» How to complete this task
Retype, without alteration, each line from the line containing "a quella originale." to the final line of the records.

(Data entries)

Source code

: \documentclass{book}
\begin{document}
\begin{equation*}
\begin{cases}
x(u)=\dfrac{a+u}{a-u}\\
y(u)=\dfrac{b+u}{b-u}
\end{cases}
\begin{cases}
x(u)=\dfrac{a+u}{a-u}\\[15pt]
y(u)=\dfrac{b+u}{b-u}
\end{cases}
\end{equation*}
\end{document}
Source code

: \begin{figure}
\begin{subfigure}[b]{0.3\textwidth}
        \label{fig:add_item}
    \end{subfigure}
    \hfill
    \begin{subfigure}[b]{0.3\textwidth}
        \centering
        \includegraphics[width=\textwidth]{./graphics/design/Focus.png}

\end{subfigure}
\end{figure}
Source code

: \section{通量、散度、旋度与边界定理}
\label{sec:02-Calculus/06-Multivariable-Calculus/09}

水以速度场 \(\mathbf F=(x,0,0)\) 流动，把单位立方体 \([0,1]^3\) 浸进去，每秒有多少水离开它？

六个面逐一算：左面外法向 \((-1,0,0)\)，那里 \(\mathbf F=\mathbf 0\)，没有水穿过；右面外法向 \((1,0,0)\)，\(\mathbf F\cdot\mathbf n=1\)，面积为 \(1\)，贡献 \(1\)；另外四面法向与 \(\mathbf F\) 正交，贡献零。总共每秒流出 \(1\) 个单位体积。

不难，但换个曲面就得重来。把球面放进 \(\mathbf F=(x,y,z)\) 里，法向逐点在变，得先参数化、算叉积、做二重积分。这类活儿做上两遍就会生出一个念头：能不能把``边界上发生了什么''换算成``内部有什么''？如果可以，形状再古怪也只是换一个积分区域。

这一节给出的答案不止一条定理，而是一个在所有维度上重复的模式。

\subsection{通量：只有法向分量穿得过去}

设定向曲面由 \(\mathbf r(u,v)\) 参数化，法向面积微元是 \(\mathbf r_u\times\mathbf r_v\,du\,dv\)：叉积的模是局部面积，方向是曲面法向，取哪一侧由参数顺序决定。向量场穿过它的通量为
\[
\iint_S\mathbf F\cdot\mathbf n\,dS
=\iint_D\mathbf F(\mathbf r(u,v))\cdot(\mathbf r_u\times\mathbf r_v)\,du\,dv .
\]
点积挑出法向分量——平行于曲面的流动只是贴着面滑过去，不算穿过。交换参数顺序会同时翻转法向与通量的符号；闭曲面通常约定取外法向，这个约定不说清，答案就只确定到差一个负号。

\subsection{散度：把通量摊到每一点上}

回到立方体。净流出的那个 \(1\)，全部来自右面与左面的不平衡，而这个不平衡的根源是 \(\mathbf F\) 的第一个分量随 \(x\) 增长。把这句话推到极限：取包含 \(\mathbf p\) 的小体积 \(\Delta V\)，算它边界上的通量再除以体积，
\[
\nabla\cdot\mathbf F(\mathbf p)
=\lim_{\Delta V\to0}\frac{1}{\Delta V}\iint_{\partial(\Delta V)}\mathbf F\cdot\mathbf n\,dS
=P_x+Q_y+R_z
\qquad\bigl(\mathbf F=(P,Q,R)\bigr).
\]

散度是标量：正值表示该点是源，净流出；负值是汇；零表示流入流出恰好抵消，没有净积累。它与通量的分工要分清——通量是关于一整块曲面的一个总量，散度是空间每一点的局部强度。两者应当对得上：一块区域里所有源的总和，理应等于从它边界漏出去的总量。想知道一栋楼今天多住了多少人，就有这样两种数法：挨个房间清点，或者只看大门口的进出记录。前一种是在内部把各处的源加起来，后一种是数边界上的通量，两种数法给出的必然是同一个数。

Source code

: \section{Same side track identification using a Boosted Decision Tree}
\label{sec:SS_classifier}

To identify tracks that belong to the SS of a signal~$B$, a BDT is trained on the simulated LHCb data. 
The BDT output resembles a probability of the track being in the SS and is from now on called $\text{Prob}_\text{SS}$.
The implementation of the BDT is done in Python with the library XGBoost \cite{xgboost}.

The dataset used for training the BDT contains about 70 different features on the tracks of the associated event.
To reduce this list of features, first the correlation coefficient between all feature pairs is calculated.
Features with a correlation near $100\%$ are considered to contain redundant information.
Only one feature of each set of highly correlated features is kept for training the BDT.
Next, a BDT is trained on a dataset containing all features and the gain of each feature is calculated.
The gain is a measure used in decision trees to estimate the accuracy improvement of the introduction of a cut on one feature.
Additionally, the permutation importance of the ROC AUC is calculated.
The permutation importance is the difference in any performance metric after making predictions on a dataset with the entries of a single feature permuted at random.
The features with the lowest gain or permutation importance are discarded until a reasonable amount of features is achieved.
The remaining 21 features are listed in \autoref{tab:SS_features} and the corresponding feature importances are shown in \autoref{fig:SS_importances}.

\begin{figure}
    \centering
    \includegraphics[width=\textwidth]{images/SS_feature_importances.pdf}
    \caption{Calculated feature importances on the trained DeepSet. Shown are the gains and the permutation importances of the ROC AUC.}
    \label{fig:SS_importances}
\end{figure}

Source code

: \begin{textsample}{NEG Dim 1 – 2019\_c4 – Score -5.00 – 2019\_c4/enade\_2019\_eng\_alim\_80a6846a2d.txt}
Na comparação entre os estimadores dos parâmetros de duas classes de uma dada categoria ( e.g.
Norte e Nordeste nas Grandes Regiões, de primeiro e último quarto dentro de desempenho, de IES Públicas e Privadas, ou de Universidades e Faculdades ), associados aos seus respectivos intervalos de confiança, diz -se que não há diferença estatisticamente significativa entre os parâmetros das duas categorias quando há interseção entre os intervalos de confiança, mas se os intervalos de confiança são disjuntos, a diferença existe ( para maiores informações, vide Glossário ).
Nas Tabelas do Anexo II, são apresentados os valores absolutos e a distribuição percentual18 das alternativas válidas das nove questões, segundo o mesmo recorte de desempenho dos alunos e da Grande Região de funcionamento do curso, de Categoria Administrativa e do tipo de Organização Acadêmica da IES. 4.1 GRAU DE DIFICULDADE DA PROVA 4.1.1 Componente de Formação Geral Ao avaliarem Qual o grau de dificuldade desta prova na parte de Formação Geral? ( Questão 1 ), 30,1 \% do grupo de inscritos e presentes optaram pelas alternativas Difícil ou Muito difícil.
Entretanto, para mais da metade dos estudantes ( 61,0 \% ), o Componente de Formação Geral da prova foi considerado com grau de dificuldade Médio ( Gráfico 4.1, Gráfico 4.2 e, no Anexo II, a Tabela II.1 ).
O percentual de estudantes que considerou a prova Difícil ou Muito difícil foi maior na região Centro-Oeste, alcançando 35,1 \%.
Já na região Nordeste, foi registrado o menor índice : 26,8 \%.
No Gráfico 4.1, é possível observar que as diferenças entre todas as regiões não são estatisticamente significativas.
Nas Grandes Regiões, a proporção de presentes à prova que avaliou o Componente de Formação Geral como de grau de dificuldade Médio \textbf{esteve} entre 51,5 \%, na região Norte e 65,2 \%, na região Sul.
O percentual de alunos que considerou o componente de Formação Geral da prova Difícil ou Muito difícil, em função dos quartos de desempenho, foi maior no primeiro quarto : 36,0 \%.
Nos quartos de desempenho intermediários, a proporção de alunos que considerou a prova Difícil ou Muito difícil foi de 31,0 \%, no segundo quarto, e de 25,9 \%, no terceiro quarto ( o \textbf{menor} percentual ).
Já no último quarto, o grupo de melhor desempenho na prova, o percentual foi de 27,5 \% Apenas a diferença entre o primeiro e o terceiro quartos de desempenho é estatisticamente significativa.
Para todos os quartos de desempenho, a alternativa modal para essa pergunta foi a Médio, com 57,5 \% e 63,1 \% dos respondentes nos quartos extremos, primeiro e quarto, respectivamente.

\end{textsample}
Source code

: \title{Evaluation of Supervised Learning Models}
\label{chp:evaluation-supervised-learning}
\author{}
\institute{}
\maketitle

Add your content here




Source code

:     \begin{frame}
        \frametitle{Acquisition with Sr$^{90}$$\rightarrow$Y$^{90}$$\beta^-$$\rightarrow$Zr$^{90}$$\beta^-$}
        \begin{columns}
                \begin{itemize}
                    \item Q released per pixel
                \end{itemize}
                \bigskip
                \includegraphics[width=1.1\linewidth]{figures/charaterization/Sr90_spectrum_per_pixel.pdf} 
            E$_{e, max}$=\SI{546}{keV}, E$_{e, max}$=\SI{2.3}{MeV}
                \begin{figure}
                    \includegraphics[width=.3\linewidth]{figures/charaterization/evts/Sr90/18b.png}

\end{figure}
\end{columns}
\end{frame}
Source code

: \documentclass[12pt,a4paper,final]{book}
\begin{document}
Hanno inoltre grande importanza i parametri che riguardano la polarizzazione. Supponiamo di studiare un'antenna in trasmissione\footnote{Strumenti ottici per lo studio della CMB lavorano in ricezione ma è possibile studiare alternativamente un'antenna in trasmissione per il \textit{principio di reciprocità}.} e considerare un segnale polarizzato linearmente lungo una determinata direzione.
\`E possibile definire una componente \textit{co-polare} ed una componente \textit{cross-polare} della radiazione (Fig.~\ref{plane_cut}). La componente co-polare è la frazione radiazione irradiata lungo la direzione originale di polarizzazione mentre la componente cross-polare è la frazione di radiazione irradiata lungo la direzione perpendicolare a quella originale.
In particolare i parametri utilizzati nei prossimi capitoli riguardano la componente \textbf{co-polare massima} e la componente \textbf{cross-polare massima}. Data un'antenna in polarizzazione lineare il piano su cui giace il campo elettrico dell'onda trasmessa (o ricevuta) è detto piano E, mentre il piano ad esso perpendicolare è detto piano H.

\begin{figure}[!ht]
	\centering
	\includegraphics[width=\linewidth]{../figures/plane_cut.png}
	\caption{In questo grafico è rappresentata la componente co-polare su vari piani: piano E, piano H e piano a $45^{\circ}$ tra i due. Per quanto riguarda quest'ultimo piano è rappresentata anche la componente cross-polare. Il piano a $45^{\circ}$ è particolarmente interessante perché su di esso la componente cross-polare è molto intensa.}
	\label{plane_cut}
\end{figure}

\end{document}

» Answer section
\`E possibile definire una componente \textit{co-polare} ed una componente \textit{cross-polare} della radiazione (Fig.~\ref{plane_cut}). La componente co-polare è la frazione radiazione irradiata lungo la direzione originale di polarizzazione mentre la componente cross-polare è la frazione di radiazione irradiata lungo la direzione perpendicolare a quella originale.
In particolare i parametri utilizzati nei prossimi capitoli riguardano la componente \textbf{co-polare massima} e la componente \textbf{cross-polare massima}. Data un'antenna in polarizzazione lineare il piano su cui giace il campo elettrico dell'onda trasmessa (o ricevuta) è detto piano E, mentre il piano ad esso perpendicolare è detto piano H.

\begin{figure}[!ht]
	\centering
	\includegraphics[width=\linewidth]{../figures/plane_cut.png}
	\caption{In questo grafico è rappresentata la componente co-polare su vari piani: piano E, piano H e piano a $45^{\circ}$ tra i due. Per quanto riguarda quest'ultimo piano è rappresentata anche la componente cross-polare. Il piano a $45^{\circ}$ è particolarmente interessante perché su di esso la componente cross-polare è molto intensa.}
	\label{plane_cut}
\end{figure}

\end{document}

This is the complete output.